> **Requirement**
Report all lines below with the word "motivation".

Source information below:

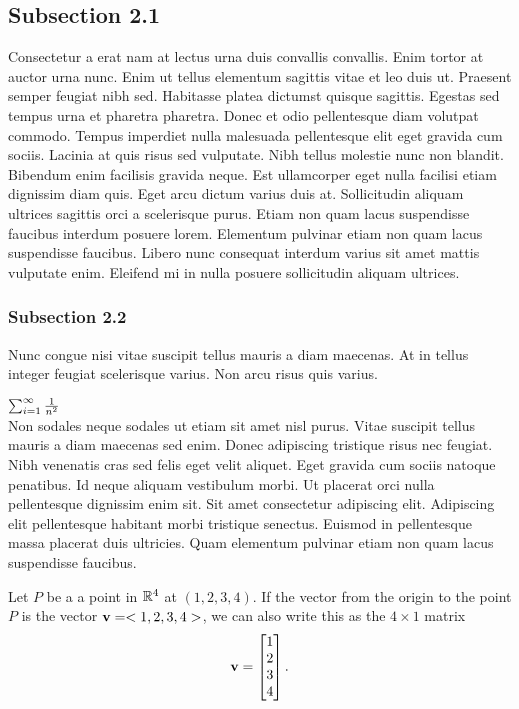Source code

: \documentclass{article}
\begin{document}
\subsection{Subsection 2.1}

Consectetur a erat nam at lectus urna duis convallis convallis. Enim tortor at auctor urna nunc. Enim ut tellus elementum sagittis vitae et leo duis ut. Praesent semper feugiat nibh sed. Habitasse platea dictumst quisque sagittis. Egestas sed tempus urna et pharetra pharetra. Donec et odio pellentesque diam volutpat commodo. Tempus imperdiet nulla malesuada pellentesque elit eget gravida cum sociis. Lacinia at quis risus sed vulputate. Nibh tellus molestie nunc non blandit. Bibendum enim facilisis gravida neque. Est ullamcorper eget nulla facilisi etiam dignissim diam quis. Eget arcu dictum varius duis at. Sollicitudin aliquam ultrices sagittis orci a scelerisque purus. Etiam non quam lacus suspendisse faucibus interdum posuere lorem. Elementum pulvinar etiam non quam lacus suspendisse faucibus. Libero nunc consequat interdum varius sit amet mattis vulputate enim. Eleifend mi in nulla posuere sollicitudin aliquam ultrices.

\subsubsection{Subsection 2.2}

Nunc congue nisi vitae suscipit tellus mauris a diam maecenas. At in tellus integer feugiat scelerisque varius. Non arcu risus quis varius.


\begin{definition}{$\sum_{i=1}^{\infty} \frac{1}{n^2}$}\\
    Non sodales neque sodales ut etiam sit amet nisl purus. Vitae suscipit tellus mauris a diam maecenas sed enim. Donec adipiscing tristique risus nec feugiat. Nibh venenatis cras sed felis eget velit aliquet. Eget gravida cum sociis natoque penatibus. Id neque aliquam vestibulum morbi. Ut placerat orci nulla pellentesque dignissim enim sit. Sit amet consectetur adipiscing elit. Adipiscing elit pellentesque habitant morbi tristique senectus. Euismod in pellentesque massa placerat duis ultricies. Quam elementum pulvinar etiam non quam lacus suspendisse faucibus.  \cite{a_book}
\end{definition}

\begin{example}
Let $P$ be a a point in $\mathbb{R}^4$ at $(1,2,3,4)$.  If the vector from the origin to the point $P$ is the vector $\mathbf{v} = <1,2,3,4>$, we can also write this as the $4 \times 1$ matrix \[ \mathbf{v} =\begin{bmatrix}
1 \\
2\\
3\\
4\\
\end{bmatrix}.\]

\end{example}
\end{document}
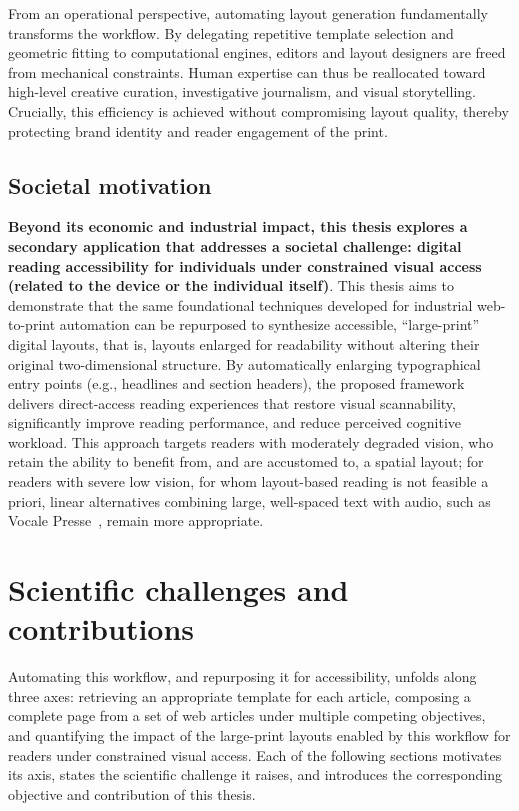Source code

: From an operational perspective, automating layout generation fundamentally transforms the workflow. By delegating repetitive template selection and geometric fitting to computational engines, editors and layout designers are freed from mechanical constraints. Human expertise can thus be reallocated toward high-level creative curation, investigative journalism, and visual storytelling. Crucially, this efficiency is achieved without compromising layout quality, thereby protecting brand identity and reader engagement of the print.

\subsection{Societal motivation}
\label{sec:societal-motivation}


\textbf{Beyond its economic and industrial impact, this thesis explores a secondary application that addresses a societal challenge: digital reading accessibility for individuals under constrained visual access (related to the device or the individual itself)}. This thesis aims to demonstrate that the same foundational techniques developed for industrial web-to-print automation can be repurposed to synthesize accessible, ``large-print'' digital layouts, that is, layouts enlarged for readability without altering their original two-dimensional structure. By automatically enlarging typographical entry points (e.g., headlines and section headers), the proposed framework delivers direct-access reading experiences that restore visual scannability, significantly improve reading performance, and reduce perceived cognitive workload. This approach targets readers with moderately degraded vision, who retain the ability to benefit from, and are accustomed to, a spatial layout; for readers with severe low vision, for whom layout-based reading is not feasible a priori, linear alternatives combining large, well-spaced text with audio, such as Vocale Presse~\cite{vocalepresse}, remain more appropriate.

\section{Scientific challenges and contributions}
\label{sec:scientific-challenges-contributions}

Automating this workflow, and repurposing it for accessibility, unfolds along three axes: retrieving an appropriate template for each article, composing a complete page from a set of web articles under multiple competing objectives, and quantifying the impact of the large-print layouts enabled by this workflow for readers under constrained visual access. Each of the following sections motivates its axis, states the scientific challenge it raises, and introduces the corresponding objective and contribution of this thesis.

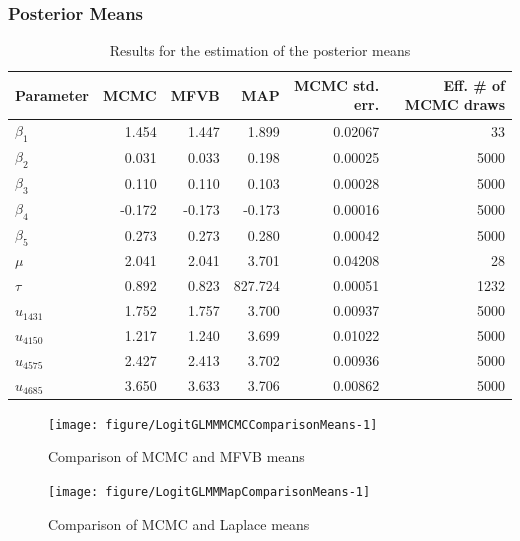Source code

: \documentclass{article}\usepackage[]{graphicx}\usepackage[]{color}
\newenvironment{knitrout}{}{}
\theoremstyle{definition}
\theoremstyle{plain}
\theoremstyle{plain}
\theoremstyle{plain}
\theoremstyle{definition}
\theoremstyle{plain}
\theoremstyle{plain}
\begin{document}
\subsubsection{Posterior Means}

\begin{table}
\begin{center}\begin{tabular}{lrrrrr}
  \hline
Parameter & MCMC & MFVB & MAP & MCMC std. err. & Eff. \# of MCMC draws \\ 
  \hline
$\beta_{1}$ & 1.454 & 1.447 & 1.899 & 0.02067 & 33 \\ 
  $\beta_{2}$ & 0.031 & 0.033 & 0.198 & 0.00025 & 5000 \\ 
  $\beta_{3}$ & 0.110 & 0.110 & 0.103 & 0.00028 & 5000 \\ 
  $\beta_{4}$ & -0.172 & -0.173 & -0.173 & 0.00016 & 5000 \\ 
  $\beta_{5}$ & 0.273 & 0.273 & 0.280 & 0.00042 & 5000 \\ 
  $\mu$ & 2.041 & 2.041 & 3.701 & 0.04208 & 28 \\ 
  $\tau$ & 0.892 & 0.823 & 827.724 & 0.00051 & 1232 \\ 
  $u_{1431}$ & 1.752 & 1.757 & 3.700 & 0.00937 & 5000 \\ 
  $u_{4150}$ & 1.217 & 1.240 & 3.699 & 0.01022 & 5000 \\ 
  $u_{4575}$ & 2.427 & 2.413 & 3.702 & 0.00936 & 5000 \\ 
  $u_{4685}$ & 3.650 & 3.633 & 3.706 & 0.00862 & 5000 \\ 
   \hline
\end{tabular}
\end{center}
\caption{Results for the estimation of the posterior means\label{tab:mean_results}}
\end{table}

\begin{knitrout}
\color{fgcolor}\begin{figure}[t]

{\centering \texttt{[image: figure/LogitGLMMMCMCComparisonMeans-1]} 

}

\caption[Comparison of MCMC and MFVB means]{Comparison of MCMC and MFVB means}\label{fig:LogitGLMMMCMCComparisonMeans}
\end{figure}


\end{knitrout}

\begin{knitrout}
\color{fgcolor}\begin{figure}[t]

{\centering \texttt{[image: figure/LogitGLMMMapComparisonMeans-1]} 

}

\caption[Comparison of MCMC and Laplace means]{Comparison of MCMC and Laplace means}\label{fig:LogitGLMMMapComparisonMeans}
\end{figure}


\end{knitrout}
\end{document}
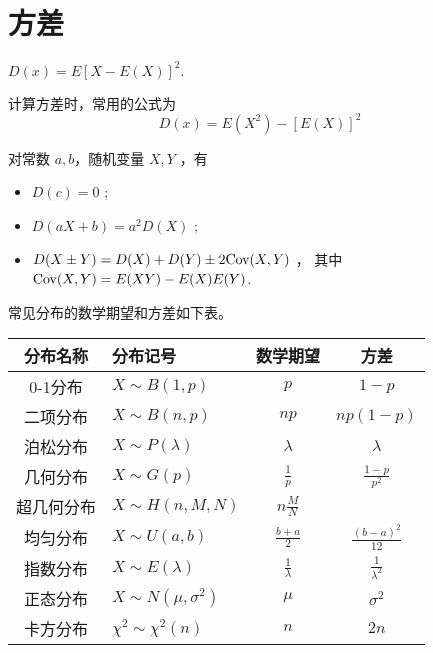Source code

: \section{方差}

\begin{Def}[方差]

    $ D(x) = E[X-E(X)]^2. $ 
\end{Def}

计算方差时，常用的公式为$$
    D(x) = E(X^2) - [E(X)]^2
$$ 

对常数 $ a,b $，随机变量 $ X,Y $ ，有\begin{itemize}
    \item $ D(c) = 0 $ ;
    \item $ D(aX+b) = a^2D(X) $ ;
    \item $ D(X\pm Y) = D(X) + D(Y) \pm 2\textrm{Cov}(X,Y) $ ，
    其中 $ \textrm{Cov}(X,Y) = E(XY) - E(X)E(Y) $.
\end{itemize}

常见分布的数学期望和方差如下表。

\begin{table}[!htbp]\centering
    \begin{tabular}{clcc}
    \toprule
    分布名称  & 分布记号                  & 数学期望           & 方差                         \\ \midrule
    0-1分布   &$  X\sim B(1,p) $           & $ p   $             & $ 1-p    $               \\
    二项分布  & $ X\sim B(n,p)   $         & $ np   $            & $ np(1-p)  $             \\
    泊松分布  &$  X\sim P(\lambda) $       & $ \lambda    $      & $ \lambda    $           \\
    几何分布  & $ X \sim G(p)  $           & $ \frac 1p  $      & $ \frac{1-p}{p^2}  $    \\
    超几何分布 & $ X \sim H(n,M,N)    $     &$  n\frac MN  $     &                         \\
    均匀分布  & $ X\sim U(a,b) $           & $ \frac{b+a}2  $   &$  \frac{(b-a)^2}{12} $  \\
    指数分布  &$  X\sim E(\lambda)   $     & $ \frac1\lambda $  & $ \frac1{\lambda^2} $   \\
    正态分布  & $ X\sim N(\mu,\sigma^2) $  & $ \mu $             &$  \sigma^2    $          \\
    卡方分布  & $ \chi^2\sim \chi^2(n)  $  & $ n $               & $ 2n    $                \\ \bottomrule
    \end{tabular}
\end{table}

End of Source information.

> **Exercise response**
\subsection{Societal motivation}
\label{sec:societal-motivation}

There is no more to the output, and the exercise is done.